12 - Take Control of Your Credit Report

Central Banks around the world raised interest rates significantly in 2022. As we enter 2023, more interest rate increases appear to be on the horizon. You cannot control the actions of Central Banks or how such impacts the interest rates you pay on the debt that you carry.

However, you do have a degree of control over your credit report.

Every creditor that you engage will obtain a copy of your credit report. It is constantly updated, and it has a significant impact on the interest rates you pay for your various types of debt. A key aspect of the report is your credit score.

Your credit score is comprised of 5 key categories: payment history, available credit utilized, length of credit history, new credit, and credit mix. We refer you to our posts How Can Your Credit Report Increase Your Net Worth? and Financial Literacy - Credit Scores to learn how to manage each category.

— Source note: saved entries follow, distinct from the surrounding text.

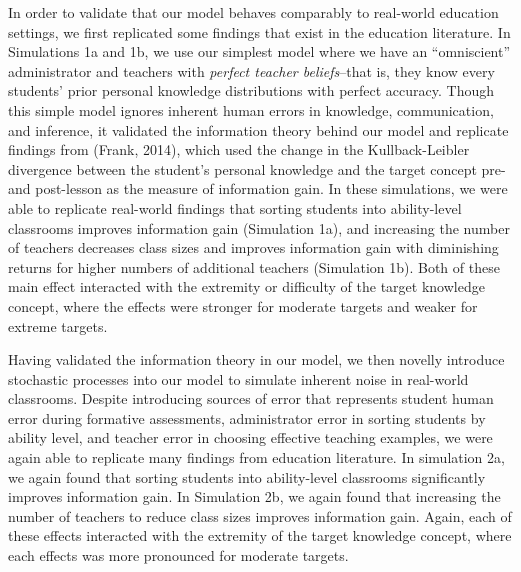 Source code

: \documentclass[10pt, letterpaper]{apa6}
\begin{document}
In order to validate that our model behaves comparably to real-world
education settings, we first replicated some findings that exist in the
education literature. In Simulations 1a and 1b, we use our simplest
model where we have an ``omniscient'' administrator and teachers with
\emph{perfect teacher beliefs}--that is, they know every students' prior
personal knowledge distributions with perfect accuracy. Though this
simple model ignores inherent human errors in knowledge, communication,
and inference, it validated the information theory behind our model and
replicate findings from (Frank, 2014), which used the change in the
Kullback-Leibler divergence between the student's personal knowledge and
the target concept pre- and post-lesson as the measure of information
gain. In these simulations, we were able to replicate real-world
findings that sorting students into ability-level classrooms improves
information gain (Simulation 1a), and increasing the number of teachers
decreases class sizes and improves information gain with diminishing
returns for higher numbers of additional teachers (Simulation 1b). Both
of these main effect interacted with the extremity or difficulty of the
target knowledge concept, where the effects were stronger for moderate
targets and weaker for extreme targets.

Having validated the information theory in our model, we then novelly
introduce stochastic processes into our model to simulate inherent noise
in real-world classrooms. Despite introducing sources of error that
represents student human error during formative assessments,
administrator error in sorting students by ability level, and teacher
error in choosing effective teaching examples, we were again able to
replicate many findings from education literature. In simulation 2a, we
again found that sorting students into ability-level classrooms
significantly improves information gain. In Simulation 2b, we again
found that increasing the number of teachers to reduce class sizes
improves information gain. Again, each of these effects interacted with
the extremity of the target knowledge concept, where each effects was
more pronounced for moderate targets.
\end{document}
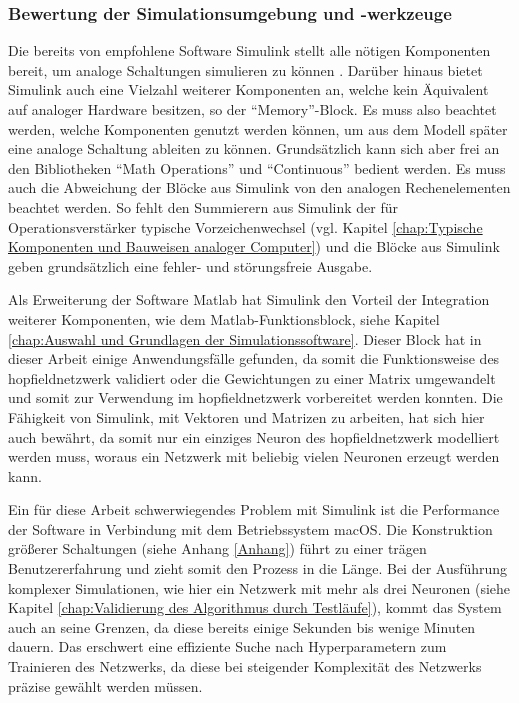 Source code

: \subsubsection{Bewertung der Simulationsumgebung und -werkzeuge}
\label{chap:Bewertung der Simulationsumgebung und -werkzeuge}

Die bereits von \citeauthor{Ulmann2022} empfohlene Software Simulink stellt alle nötigen Komponenten bereit, um analoge Schaltungen simulieren zu können \cite[vgl. S. 240]{Ulmann2022}. Darüber hinaus bietet Simulink auch eine Vielzahl weiterer Komponenten an, welche kein Äquivalent auf analoger Hardware besitzen, so \zb der "`Memory"'-Block. Es muss also beachtet werden, welche Komponenten genutzt werden können, um aus dem Modell später eine analoge Schaltung ableiten zu können. Grundsätzlich kann sich aber frei an den Bibliotheken "`Math Operations"' und "`Continuous"' bedient werden. Es muss auch die Abweichung der Blöcke aus Simulink von den analogen Rechenelementen beachtet werden. So fehlt \zb den Summierern aus Simulink der für Operationsverstärker typische Vorzeichenwechsel (vgl. Kapitel \ref{chap:Typische Komponenten und Bauweisen analoger Computer}) und die Blöcke aus Simulink geben grundsätzlich eine fehler- und störungsfreie Ausgabe.

Als Erweiterung der Software Matlab hat Simulink den Vorteil der Integration weiterer Komponenten, wie dem Matlab-Funktionsblock, siehe Kapitel \ref{chap:Auswahl und Grundlagen der Simulationssoftware}. Dieser Block hat in dieser Arbeit einige Anwendungsfälle gefunden, da somit \zb die Funktionsweise des \gls{hopfieldnetzwerk} validiert oder die Gewichtungen zu einer Matrix umgewandelt und somit zur Verwendung im \gls{hopfieldnetzwerk} vorbereitet werden konnten. Die Fähigkeit von Simulink, mit Vektoren und Matrizen zu arbeiten, hat sich hier auch bewährt, da somit nur ein einziges Neuron des \gls{hopfieldnetzwerk} modelliert werden muss, woraus ein Netzwerk mit beliebig vielen Neuronen erzeugt werden kann.

Ein für diese Arbeit schwerwiegendes Problem mit Simulink ist die Performance der Software in Verbindung mit dem Betriebssystem macOS. Die Konstruktion größerer Schaltungen (siehe \zb Anhang \ref{Anhang}) führt zu einer trägen Benutzererfahrung und zieht somit den Prozess in die Länge. Bei der Ausführung komplexer Simulationen, wie hier ein Netzwerk mit mehr als drei Neuronen (siehe Kapitel \ref{chap:Validierung des Algorithmus durch Testläufe}), kommt das System auch an seine Grenzen, da diese bereits einige Sekunden bis wenige Minuten dauern. Das erschwert \zb eine effiziente Suche nach Hyperparametern zum Trainieren des Netzwerks, da diese bei steigender Komplexität des Netzwerks präzise gewählt werden müssen.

For example, payment history comprises approximately 35% of your credit score. You need to pay your bills on time every time, as referenced under Prioritize Your Debt noted above. Your credit score will incrementally improve as you take concrete steps to establish a clean payment history.

It can take time for your actions to be reflected in your credit report. Be patient and ensure you stick to your plan. Eventually, you should benefit from an improved credit rating and access to lower interest rates.

13 - Review Your Insurance Costs and Coverages

You may be holding insurance policies underwritten by multiple insurance companies. Such coverages may include home, auto, life, disability, and many more. The cumulative costs can be substantial.

You should obtain copies of all of your policies and summarize the key terms (e.g., cost, coverage, deductibles). You may be able to make minor changes immediately related to deductibles, jewelry riders, sump pump riders, etc. You may also be able to reduce the annual cost by paying the annual premiums upfront instead of monthly.

Next, you should consider engaging an insurance broker to reassess your insurance needs and obtain competitive quotes. A qualified advisor should be able to help you find a quality insurance company at a competitive price.

14 - Rent vs Buy

The decision to buy a home versus rent a home is a very personal one. The financial implications may have a significant impact on your long-term net worth. There is a lot to unpack which is beyond the scope of this post. For a deeper analysis refer to Should You Buy or Rent Your Home? .

Financial Tip - Home Ownership

15 - Update / Create Your Will

Our post How to Draft a Will - Your Legacy, Your Way provides insights into how critical a will is to your legacy plan. At a high level, it allows you to select the beneficiaries that will receive your assets when you die. The government will have increased control over how your estate is divided if you do not have a legal will.

We recommend you engage a lawyer specializing in wills and estates to draft your legal will. Such process may also involve other professional advisors depending upon the complexity of your estate.

Summary of Financial Tips

We wish you an amazing 2023 and hope that this checklist provides a great starting point to achieve your financial goals.